Plain-text document sources:
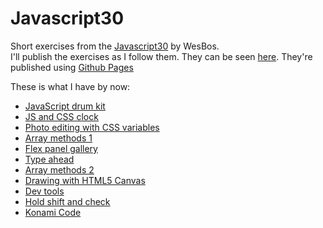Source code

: # Javascript30

Short exercises from the [Javascript30](https://javascript30.com/) by WesBos.  
I'll publish the exercises as I follow them. They can be seen [here](https://joaquincasal.github.io/Javascript30/). They're published using [Github Pages](https://pages.github.com/)

These is what I have by now:

- [JavaScript drum kit](https://joaquincasal.github.io/Javascript30/01-DrumKit)
- [JS and CSS clock](https://joaquincasal.github.io/Javascript30/02-Clock)
- [Photo editing with CSS variables](https://joaquincasal.github.io/Javascript30/03-CSS_Variables)
- [Array methods 1](https://joaquincasal.github.io/Javascript30/04-Array_Cardio_1)
- [Flex panel gallery](https://joaquincasal.github.io/Javascript30/05-Flex_Panel_Gallery)
- [Type ahead](https://joaquincasal.github.io/Javascript30/06-Type_Ahead)
- [Array methods 2](https://joaquincasal.github.io/Javascript30/07-Array_Cardio_2)
- [Drawing with HTML5 Canvas](https://joaquincasal.github.io/Javascript30/08-Fun_with_HTML5_Canvas)
- [Dev tools](https://joaquincasal.github.io/Javascript30/09-Dev_Tools_Domination)
- [Hold shift and check](https://joaquincasal.github.io/Javascript30/10-Hold_Shift_and_Check_Checkboxes)
- [Konami Code](https://joaquincasal.github.io/Javascript30/12-Konami_Code)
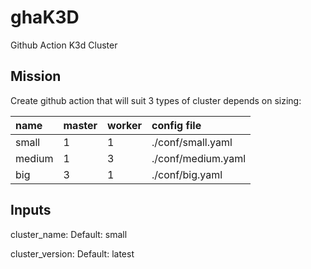 # ghaK3D
Github Action K3d Cluster

## Mission
Create github action that will suit 3 types of cluster depends on sizing:

| name   | master | worker | config file        |
|:-------|:-------|:-------|:-------------------|
| small  | 1      | 1      | ./conf/small.yaml  |   
| medium | 1      | 3      | ./conf/medium.yaml |  
| big    | 3      | 1      | ./conf/big.yaml    |  

## Inputs
cluster_name: 
Default: small

cluster_version:
Default: latest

▸ **Assignment**
Show every line above in which the word "with" is found.

▸ **Response to this exercise**
- [Photo editing with CSS variables](https://joaquincasal.github.io/Javascript30/03-CSS_Variables)
- [Drawing with HTML5 Canvas](https://joaquincasal.github.io/Javascript30/08-Fun_with_HTML5_Canvas)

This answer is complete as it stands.